しかし、二酸化炭素濃度が正常になる可能性が低いことや、逆に酸素不足になって窒息する恐れがあることなどから正しい対処法としては使用されていません。
(参照:近畿大学メディカルサポートセンター「過換気(過呼吸)症候群について」/JA愛知厚生連安城厚生病院「救急外来で見かける意外と多い過呼吸(過換気症候群)とは?」)
まとめ
本記事では、高齢者にも見られる過呼吸「過換気症候群」の概要や原因、未然に防ぐ方法、発生したときの対処法などについて詳しく解説します。

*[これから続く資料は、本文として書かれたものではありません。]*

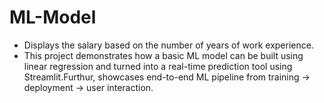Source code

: # ML-Model
* Displays the salary based on the number of years of work experience.
* This project demonstrates how a basic ML model can be built using linear regression and turned into a real-time prediction tool using Streamlit.Furthur, showcases end-to-end ML pipeline from training → deployment → user interaction.
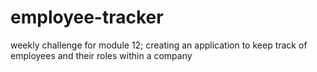 # employee-tracker
weekly challenge for module 12; creating an application to keep track of employees and their roles within a company
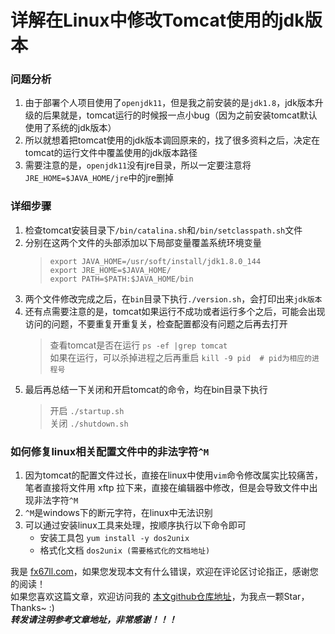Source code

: # 详解在Linux中修改Tomcat使用的jdk版本

### 问题分析
1. 由于部署个人项目使用了`openjdk11`，但是我之前安装的是`jdk1.8`，jdk版本升级的后果就是，tomcat运行的时候报一点小bug（因为之前安装tomcat默认使用了系统的jdk版本）  
2. 所以就想着把tomcat使用的jdk版本调回原来的，找了很多资料之后，决定在tomcat的运行文件中覆盖使用的jdk版本路径  
3. 需要注意的是，`openjdk11`没有jre目录，所以一定要注意将`JRE_HOME=$JAVA_HOME/jre`中的jre删掉  

### 详细步骤
1. 检查tomcat安装目录下`/bin/catalina.sh`和`/bin/setclasspath.sh`文件  
2. 分别在这两个文件的头部添加以下局部变量覆盖系统环境变量  
	> `export JAVA_HOME=/usr/soft/install/jdk1.8.0_144`  
	> `export JRE_HOME=$JAVA_HOME/`  
	> `export PATH=$PATH:$JAVA_HOME/bin`  
3. 两个文件修改完成之后，在`bin`目录下执行`./version.sh`，会打印出来`jdk版本`  
4. 还有点需要注意的是，tomcat如果运行不成功或者运行多个之后，可能会出现访问的问题，不要重复开重复关，检查配置都没有问题之后再去打开  
	> 查看tomcat是否在运行 `ps -ef |grep tomcat`  
	> 如果在运行，可以杀掉进程之后再重启 `kill -9 pid  # pid为相应的进程号`  
5. 最后再总结一下关闭和开启tomcat的命令，均在bin目录下执行  
	> 开启 `./startup.sh`  
	> 关闭 `./shutdown.sh`  

### 如何修复linux相关配置文件中的非法字符`^M`
1. 因为tomcat的配置文件过长，直接在linux中使用`vim`命令修改属实比较痛苦，笔者直接将文件用 xftp 拉下来，直接在编辑器中修改，但是会导致文件中出现非法字符`^M`  
2. `^M`是windows下的断元字符，在linux中无法识别
3. 可以通过安装linux工具来处理，按顺序执行以下命令即可
	+ 安装工具包 `yum install -y dos2unix`  
	+ 格式化文档 `dos2unix (需要格式化的文档地址)`  


我是 [fx67ll.com](https://fx67ll.com)，如果您发现本文有什么错误，欢迎在评论区讨论指正，感谢您的阅读！  
如果您喜欢这篇文章，欢迎访问我的 [本文github仓库地址](https://github.com/fx67ll/fx67llLinux/blob/master/serve-blog/2023/2023-03/tomcat-linux-jdk-version.md)，为我点一颗Star，Thanks~ :)  
***转发请注明参考文章地址，非常感谢！！！***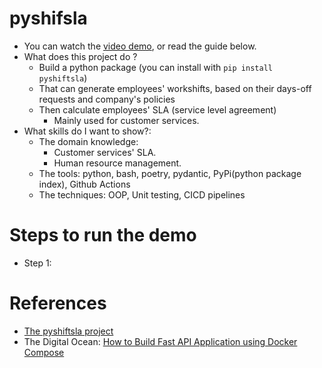 # pyshifsla
- You can watch the [video demo](https:/loom.com), or read the guide below.
- What does this project do ?
    - Build a python package (you can install with `pip install pyshiftsla`)
    - That can generate employees' workshifts, based on their days-off requests and company's policies
    - Then calculate employees' SLA (service level agreement)
        - Mainly used for customer services.
- What skills do I want to show?:
    - The domain knowledge:
        - Customer services' SLA.
        - Human resource management.
    - The tools: python, bash, poetry, pydantic, PyPi(python package index), Github Actions
    - The techniques: OOP, Unit testing, CICD pipelines

# Steps to run the demo
- Step 1:

# References
- [The pyshiftsla project](https://pypi.org/project/pyshiftsla/)
- The Digital Ocean: [How to Build Fast API Application using Docker Compose](https://www.digitalocean.com/community/tutorials/create-fastapi-app-using-docker-compose)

「過換気症候群」は高齢者でも発生する可能性のある過呼吸で、原因が不安やストレス、緊張などとなるため、介護施設に入居して時間が経っていないケースや、介護を通じて家族間でトラブルになっているケースなど、不安やストレス、緊張を強く感じる場面で発症しやすいです。
高齢者の過呼吸は重大なトラブルになるケースもあるため、正しく対処するとともに未然に防ぐようにリラックスできる環境づくりが大切になります。
ぜひ本記事を参考にして高齢者にも発生する恐れのある「過換気症候群」についてチェックしてみてください。